India’s crude oil cost at a decade high – Times of India

New Delhi: India’s crude oil price on Thursday rose to $121.28 a barrel, the highest since March 9, 2012, when it touched $125.13. This has pushed the monthly average in June to $118.34 a barrel, last seen in April 2012 when the price average was $118.64.
Decade-high crude oil costs will further strain the bottom line of state-run retailers as they keep pump prices stable and make the government’s fiscal headroom tougher, adding to inflationary pressures and raising subsidy and oil import bills. which affect the macro-economic parameters.
India imports 85 percent of its oil. The Indian Basket, or the blend of crude oil purchased by India, follows global benchmark Brent, which has a 24% weightage in the mix.
Brent has been rising since last year as demand picks up and supply remains tight, essentially due to the OPEC+ grouping’s refusal – and partly inability – to pump volume to the desired level.

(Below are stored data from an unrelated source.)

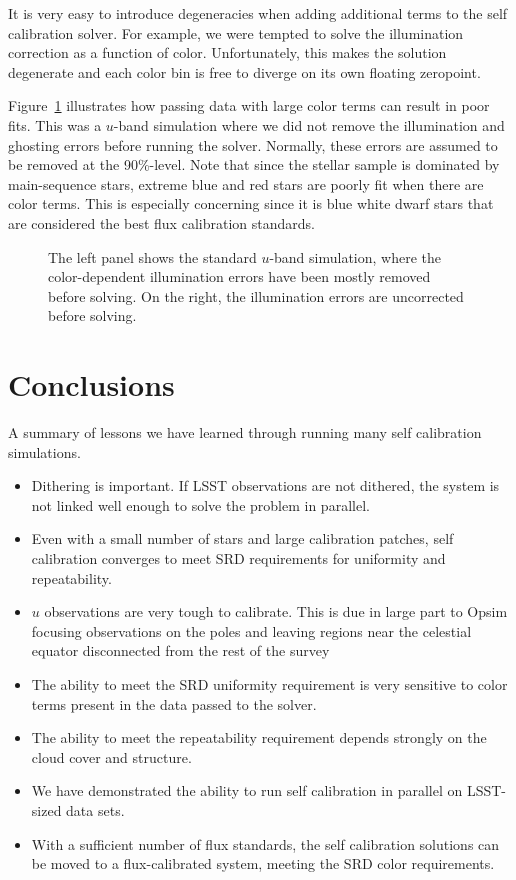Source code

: \documentclass[12pt,preprint]{aastex}
\begin{document}
It is very easy to introduce degeneracies when adding additional terms to the self calibration solver.  For example, we were tempted to solve the illumination correction as a function of color.  Unfortunately, this makes the solution degenerate and each color bin is free to diverge on its own floating zeropoint.  

Figure~\ref{fig:badcolor} illustrates how passing data with large color terms can result in poor fits.  This was a $u$-band simulation where we did not remove the illumination and ghosting errors before running the solver.  Normally, these errors are assumed to be removed at the 90\%-level.  Note that since the stellar sample is dominated by main-sequence stars, extreme blue and red stars are poorly fit when there are color terms.  This is especially concerning since it is blue white dwarf stars that are considered the best flux calibration standards.

\begin{figure}
\caption{The left panel shows the standard $u$-band simulation, where the color-dependent illumination errors have been mostly removed before solving.  On the right,  the illumination errors are uncorrected before solving.  \label{fig:badcolor}}
\end{figure}


\section{Conclusions}
A summary of lessons we have learned through running many self calibration simulations.
\begin{itemize}
\item{Dithering is important.  If LSST observations are not dithered, the system is not linked well enough to solve the problem in parallel.}
\item{Even with a small number of stars and large calibration patches, self calibration converges to meet SRD requirements for uniformity and repeatability.}
\item{$u$ observations are very tough to calibrate.  This is due in large part to Opsim focusing observations on the poles and leaving regions near the celestial equator disconnected from the rest of the survey}
\item{The ability to meet the SRD uniformity requirement is very sensitive to color terms present in the data passed to the solver.}
\item{The ability to meet the repeatability requirement depends strongly on the cloud cover and structure.  }
\item{We have demonstrated the ability to run self calibration in parallel on LSST-sized data sets.}
\item{With a sufficient number of flux standards, the self calibration solutions can be moved to a flux-calibrated system, meeting the SRD color requirements.}
\end{itemize}
\end{document}
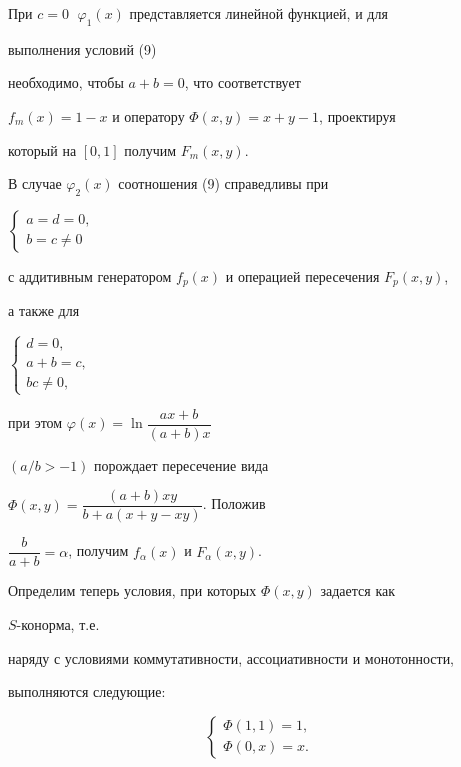 При $c=0\;$ $\varphi_1(x)$ представляется линейной функцией, и для


выполнения условий (9)


необходимо, чтобы $a+b=0$, что соответствует


$f_m(x)=1-x$ и оператору $\Phi(x,y)=x+y-1$, проектируя


который на $[0,1]$ получим $F_m(x,y)$.





В случае $\varphi_2(x)$ соотношения (9) справедливы при


$


\begin{cases}


a=d=0,\\


b=c\ne 0


\end{cases}


$


с аддитивным генератором $f_p(x)$ и операцией пересечения $F_p(x,y)$,


а также для


$


\begin{cases}


d=0,\\


a+b=c,\\


bc\ne 0,


\end{cases}


$


при этом $\varphi(x)=\ln\dfrac{ax+b}{(a+b)x}$


$(a/b>-1)$ порождает пересечение вида


$\Phi(x,y)=\dfrac{(a+b)xy}{b+a(x+y-xy)}$. Положив


$\dfrac{b}{a+b}=\alpha$, получим $f_\alpha(x)$ и $F_\alpha(x,y)$.





Определим теперь условия, при которых $\Phi(x,y)$ задается как


$S$-конорма, т.е.


наряду с условиями коммутативности, ассоциативности и монотонности,


выполняются следующие:


\begin{equation}


\begin{cases}


\Phi(1,1)=1,\\


\Phi(0,x)=x.


\end{cases}


\end{equation}






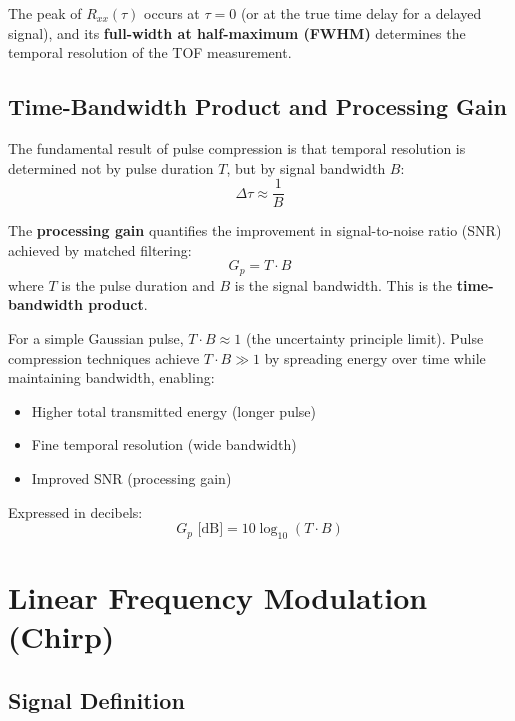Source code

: \documentclass[11pt]{article}
\begin{document}
The peak of $R_{xx}(\tau)$ occurs at $\tau = 0$ (or at the true time delay for a delayed signal), and its \textbf{full-width at half-maximum (FWHM)} determines the temporal resolution of the TOF measurement.

\subsection{Time-Bandwidth Product and Processing Gain}

The fundamental result of pulse compression is that temporal resolution is determined not by pulse duration $T$, but by signal bandwidth $B$:
\begin{equation}
\Delta \tau \approx \frac{1}{B}
\end{equation}

The \textbf{processing gain} quantifies the improvement in signal-to-noise ratio (SNR) achieved by matched filtering:
\begin{equation}
G_p = T \cdot B
\end{equation}
where $T$ is the pulse duration and $B$ is the signal bandwidth. This is the \textbf{time-bandwidth product}.

For a simple Gaussian pulse, $T \cdot B \approx 1$ (the uncertainty principle limit). Pulse compression techniques achieve $T \cdot B \gg 1$ by spreading energy over time while maintaining bandwidth, enabling:
\begin{itemize}
    \item Higher total transmitted energy (longer pulse)
    \item Fine temporal resolution (wide bandwidth)
    \item Improved SNR (processing gain)
\end{itemize}

Expressed in decibels:
\begin{equation}
G_p \text{ [dB]} = 10 \log_{10}(T \cdot B)
\end{equation}

\section{Linear Frequency Modulation (Chirp)}

\subsection{Signal Definition}
\end{document}
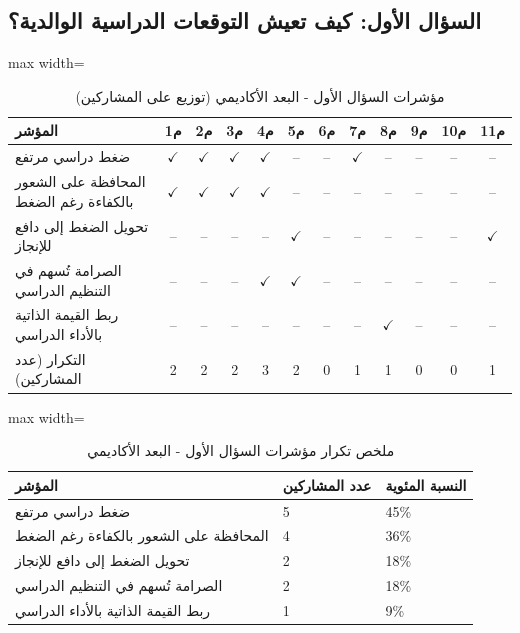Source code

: \documentclass[12pt,oneside]{report}
\begin{document}
\subsection{السؤال الأول: كيف تعيش التوقعات الدراسية الوالدية؟}
\begin{table}[H]
\centering
\caption{مؤشرات السؤال الأول - البعد الأكاديمي (توزيع على المشاركين)}
\scriptsize
\renewcommand{\arraystretch}{1.3}
\setlength{\tabcolsep}{4pt}
\begin{adjustbox}{max width=\textwidth}
\begin{tabular}{l c c c c c c c c c c c}
\toprule
\textbf{المؤشر} & \textbf{م1} & \textbf{م2} & \textbf{م3} & \textbf{م4} & \textbf{م5} & \textbf{م6} & \textbf{م7} & \textbf{م8} & \textbf{م9} & \textbf{م10} & \textbf{م11} \\
\midrule
ضغط دراسي مرتفع & $\checkmark$ & $\checkmark$ & $\checkmark$ & $\checkmark$ & -- & -- & $\checkmark$ & -- & -- & -- & -- \\
المحافظة على الشعور بالكفاءة رغم الضغط & $\checkmark$ & $\checkmark$ & $\checkmark$ & $\checkmark$ & -- & -- & -- & -- & -- & -- & -- \\
تحويل الضغط إلى دافع للإنجاز & -- & -- & -- & -- & $\checkmark$ & -- & -- & -- & -- & -- & $\checkmark$ \\
الصرامة تُسهم في التنظيم الدراسي & -- & -- & -- & $\checkmark$ & $\checkmark$ & -- & -- & -- & -- & -- & -- \\
ربط القيمة الذاتية بالأداء الدراسي & -- & -- & -- & -- & -- & -- & -- & $\checkmark$ & -- & -- & -- \\
التكرار (عدد المشاركين) & 2 & 2 & 2 & 3 & 2 & 0 & 1 & 1 & 0 & 0 & 1 \\
\bottomrule
\end{tabular}
\end{adjustbox}
\end{table}
\begin{table}[H]
\centering
\caption{ملخص تكرار مؤشرات السؤال الأول - البعد الأكاديمي}
\small
\renewcommand{\arraystretch}{1.3}
\setlength{\tabcolsep}{4pt}
\begin{adjustbox}{max width=\textwidth}
\begin{tabular}{p{6cm} p{4cm} p{4cm}}
\toprule
\textbf{المؤشر} & \textbf{عدد المشاركين} & \textbf{النسبة المئوية} \\
\midrule
ضغط دراسي مرتفع & 5 & 45\% \\
المحافظة على الشعور بالكفاءة رغم الضغط & 4 & 36\% \\
تحويل الضغط إلى دافع للإنجاز & 2 & 18\% \\
الصرامة تُسهم في التنظيم الدراسي & 2 & 18\% \\
ربط القيمة الذاتية بالأداء الدراسي & 1 & 9\% \\
\bottomrule
\end{tabular}
\end{adjustbox}
\end{table}
\end{document}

While prices jumped after February 24 when the Russia-Ukraine conflict broke out, government retailers did not increase pump rates – under unofficial government advice – to match the pace of oil price hikes. . With this, the under-recovery on petrol and diesel has gone up to Rs 18 and Rs 21, respectively.
This has skewed the fuel retail market as private retailers such as Reliance Industries and Naira are letting their pumps dry or setting retail prices higher than state-run companies to avoid supply as dealers sell consignments. has refused. Due to this there has been an increase in demand at petrol pumps of government companies. This has led to sporadic reports of pumps drying up in the hinterland due to delayed replenishment.
The pump price had remained stable for 137 days in 2020 before the Center cut excise duty on petrol and diesel by Rs 5 and Rs 10 respectively on November 4. Since then the prices were hiked by Rs 10 per liter before the Center cut the excise duty again. On May 22, a discount of Rs 8 on petrol and Rs 6 on diesel. Prices have remained stable since then and are in line with $85 a barrel of crude.
The high oil import bill affects the government math by widening the current account deficit by raising the demand for the dollar, along with fuel and fertilizer subsidy bills, thereby impacting the rupee. This has a cascading effect on inflation, which is already at a high of 7.8%, and has an impact on other parameters such as interest rates.